Mas tem hora que bate a nostalgia. Eu estava descendo a pé a rua XV de Novembro e resolvi olhar melhor o prédio do Banco do Brasil. Pelas portas de vidro, vi o térreo. Mudou muito, e confesso que aquilo me entristeceu. Tornou-se um salão enorme, dominado pelos caixas eletrônicos.

Longe, muito longe do cenário que frequentei bastante na adolescência. Como morávamos ali perto, virava e mexia meus pais pediam pra eu ir até o banco fazer um depósito ou pagar uma conta. Eu reclamava, não tanto pelo trajeto, mas pela perspectiva das filas. O térreo quase sempre era tomado pela balbúrdia dos clientes e dos funcionários do banco.

Não tinha celular quando eu era adolescente. A gente tinha que gastar o tempo na fila olhando ao redor ou batendo papo com desconhecidos. Eu gostava de olhar ao redor e inventar histórias para aquelas pessoas. Eu também ficava na torcida pra ser atendido por um(a) funcionário(a) gente boa. Ainda bem que a esmagadora maioria era gente boa. Eu ficava fascinado com a destreza daqueles funcionários em todas as operações. Meu avô Nelson foi funcionário de carreira do Banco do Brasil, e vai ver vem disso o meu encanto.

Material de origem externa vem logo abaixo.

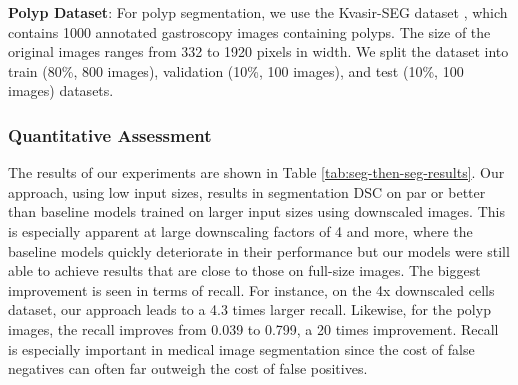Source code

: \textbf{Polyp Dataset}: For polyp segmentation, we use the Kvasir-SEG dataset \cite{jha2020kvasir}, which contains 1000 annotated gastroscopy images containing polyps. The size of the original images ranges from 332 to 1920 pixels in width. We split the dataset into train (80\%, 800 images), validation (10\%, 100 images), and test (10\%, 100 images) datasets.

\subsubsection{Quantitative Assessment}

The results of our experiments are shown in Table \ref{tab:seg-then-seg-results}. Our approach, using low input sizes, results in segmentation DSC on par or better than baseline models trained on larger input sizes using downscaled images. This is especially apparent at large downscaling factors of 4 and more, where the baseline models quickly deteriorate in their performance but our models were still able to achieve results that are close to those on full-size images. The biggest improvement is seen in terms of recall. For instance, on the 4x downscaled cells dataset, our approach leads to a 4.3 times larger recall. Likewise, for the polyp images, the recall improves from 0.039 to 0.799, a 20 times improvement. Recall is especially important in medical image segmentation since the cost of false negatives can often far outweigh the cost of false positives.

Estar naquele salão, apesar do tédio de vez em quando, dava uma sensação aconchego. Eu me sentia protegido naquele burburinho. Essas coisas a gente só percebe depois que acaba. No calor da hora, a gente reclama; depois, fica chorando as pitangas. A vida é assim mesmo.

Calhou de, ontem mesmo, eu ter lido um livro sensacional do Boris Fausto: “Negócios e ócios”, em que o escritor conta a história de sua família e os primeiros anos de sua vida em São Paulo, nas décadas de 30 e 40. Como o Boris Fausto escreve bem pra caramba, ele traz vividamente para o leitor o cotidiano da São Paulo daquela época.

Aí, já viu, né? O passadista aqui começa a imaginar como seria viver num mundo povoado por bondes e telefones com fio. Peguei os estertores do telefone com fio, e lamento profundamente o seu fim. Eu gostava de ver, nas casas, o cantinho do telefone. E sempre vou achar estranho andar e falar ao telefone ao mesmo tempo. Ainda mais em ambientes fora de casa. Não consigo falar berrando nas chamadas do celular.

Sei razoavelmente bem como era a vida numa cidade grande ou média nos anos 30 e 40. Gosto de ler os relatos da época. Bate uma tristeza só conhecer aquilo de orelhada. Acho que eu me daria melhor num mundo com bondes e trens. Eu certamente seria um ouvinte alucinado de programas radiofônicos. Eu iria aos auditórios das grandes rádios acompanhar os programas. Na volta, eu conheceria a minha cidade embalado pela velocidade amena do bonde. Eu trabalharia uma parte do tempo como professor e outra parte como repórter policial.

No meu mundo ideal, haveria uma fusão dos anos 40 com as comodidades atuais. Como diria o sábio: “Mamar na vaca você não quer, né?”. O ser humano é um bicho complicado.